*Dataset entries*:
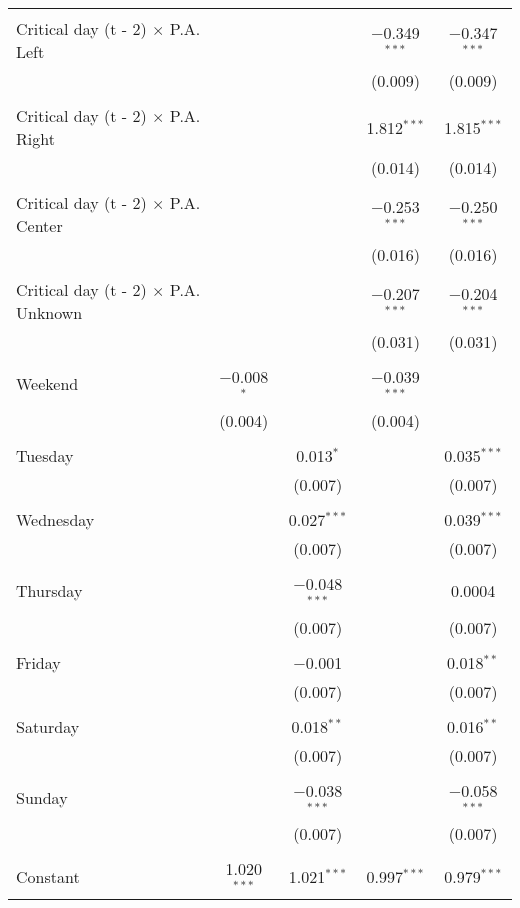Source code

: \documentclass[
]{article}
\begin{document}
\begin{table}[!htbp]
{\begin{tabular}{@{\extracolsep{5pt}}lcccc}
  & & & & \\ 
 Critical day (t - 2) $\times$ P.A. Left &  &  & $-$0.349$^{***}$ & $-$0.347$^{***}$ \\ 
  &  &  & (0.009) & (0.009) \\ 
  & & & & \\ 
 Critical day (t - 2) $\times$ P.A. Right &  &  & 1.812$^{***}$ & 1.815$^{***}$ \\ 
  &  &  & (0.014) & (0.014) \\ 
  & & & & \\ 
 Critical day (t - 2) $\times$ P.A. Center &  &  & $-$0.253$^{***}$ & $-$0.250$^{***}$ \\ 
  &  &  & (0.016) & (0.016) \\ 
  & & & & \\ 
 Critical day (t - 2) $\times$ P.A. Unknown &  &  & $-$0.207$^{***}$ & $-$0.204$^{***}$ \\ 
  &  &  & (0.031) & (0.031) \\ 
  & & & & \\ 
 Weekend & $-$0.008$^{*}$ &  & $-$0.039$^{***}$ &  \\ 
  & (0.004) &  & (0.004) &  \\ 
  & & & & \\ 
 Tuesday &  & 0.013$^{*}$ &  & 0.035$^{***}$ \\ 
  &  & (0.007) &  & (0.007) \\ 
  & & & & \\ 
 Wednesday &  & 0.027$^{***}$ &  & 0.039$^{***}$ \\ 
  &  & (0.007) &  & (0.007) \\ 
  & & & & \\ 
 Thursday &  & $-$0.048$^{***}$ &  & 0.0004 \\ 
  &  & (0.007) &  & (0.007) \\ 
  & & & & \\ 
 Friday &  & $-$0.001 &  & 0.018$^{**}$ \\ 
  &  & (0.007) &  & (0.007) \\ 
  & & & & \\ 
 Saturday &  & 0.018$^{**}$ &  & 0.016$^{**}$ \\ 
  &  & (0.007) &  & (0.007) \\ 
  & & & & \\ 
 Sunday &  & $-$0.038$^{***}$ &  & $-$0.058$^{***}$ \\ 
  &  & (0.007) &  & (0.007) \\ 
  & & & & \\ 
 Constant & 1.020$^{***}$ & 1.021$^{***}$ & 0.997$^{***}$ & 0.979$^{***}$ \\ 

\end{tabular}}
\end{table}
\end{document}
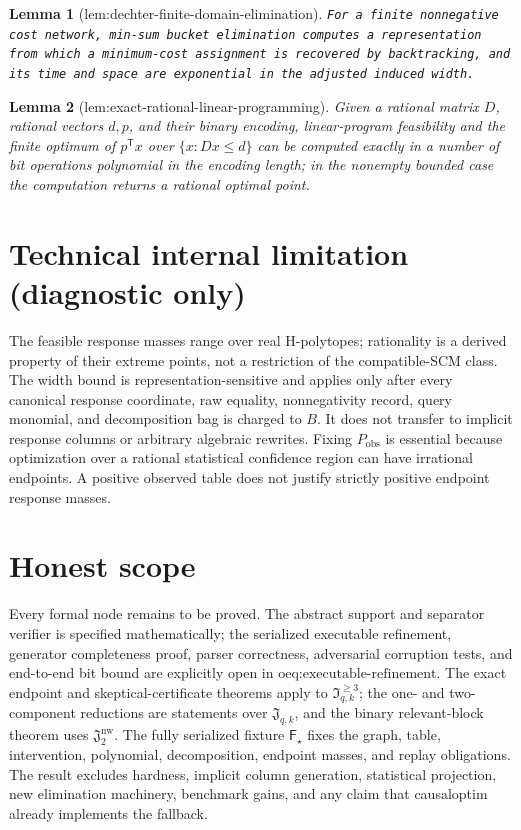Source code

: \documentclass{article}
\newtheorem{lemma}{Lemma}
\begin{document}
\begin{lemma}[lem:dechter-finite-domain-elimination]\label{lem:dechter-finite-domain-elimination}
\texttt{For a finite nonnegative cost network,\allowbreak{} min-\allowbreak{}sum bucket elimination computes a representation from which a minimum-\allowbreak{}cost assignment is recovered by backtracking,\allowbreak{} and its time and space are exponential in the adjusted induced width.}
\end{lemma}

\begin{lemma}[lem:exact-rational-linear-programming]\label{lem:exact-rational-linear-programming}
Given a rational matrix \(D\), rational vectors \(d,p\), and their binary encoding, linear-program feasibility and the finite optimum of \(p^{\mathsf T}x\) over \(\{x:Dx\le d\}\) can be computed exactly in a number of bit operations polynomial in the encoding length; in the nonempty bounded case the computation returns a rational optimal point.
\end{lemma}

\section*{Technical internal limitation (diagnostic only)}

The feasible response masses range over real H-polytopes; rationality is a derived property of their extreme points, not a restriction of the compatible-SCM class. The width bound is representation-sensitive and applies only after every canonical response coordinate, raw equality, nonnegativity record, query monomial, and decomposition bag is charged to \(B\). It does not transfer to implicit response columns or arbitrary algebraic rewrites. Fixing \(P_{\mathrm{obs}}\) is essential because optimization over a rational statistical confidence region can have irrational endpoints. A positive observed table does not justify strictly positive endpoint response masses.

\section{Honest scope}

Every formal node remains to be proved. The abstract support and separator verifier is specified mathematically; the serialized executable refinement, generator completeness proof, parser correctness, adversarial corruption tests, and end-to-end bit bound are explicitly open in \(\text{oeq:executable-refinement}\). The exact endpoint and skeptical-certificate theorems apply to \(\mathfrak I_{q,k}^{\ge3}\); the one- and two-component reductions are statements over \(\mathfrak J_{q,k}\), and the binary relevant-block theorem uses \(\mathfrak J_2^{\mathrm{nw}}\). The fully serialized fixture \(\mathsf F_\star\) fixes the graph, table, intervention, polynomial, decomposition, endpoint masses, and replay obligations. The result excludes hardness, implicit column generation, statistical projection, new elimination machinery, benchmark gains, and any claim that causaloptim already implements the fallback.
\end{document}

*Work to complete*:
The number of lines in the entries holding the word "lemma" is what is needed. Supply that number only.

*Answer area*:
5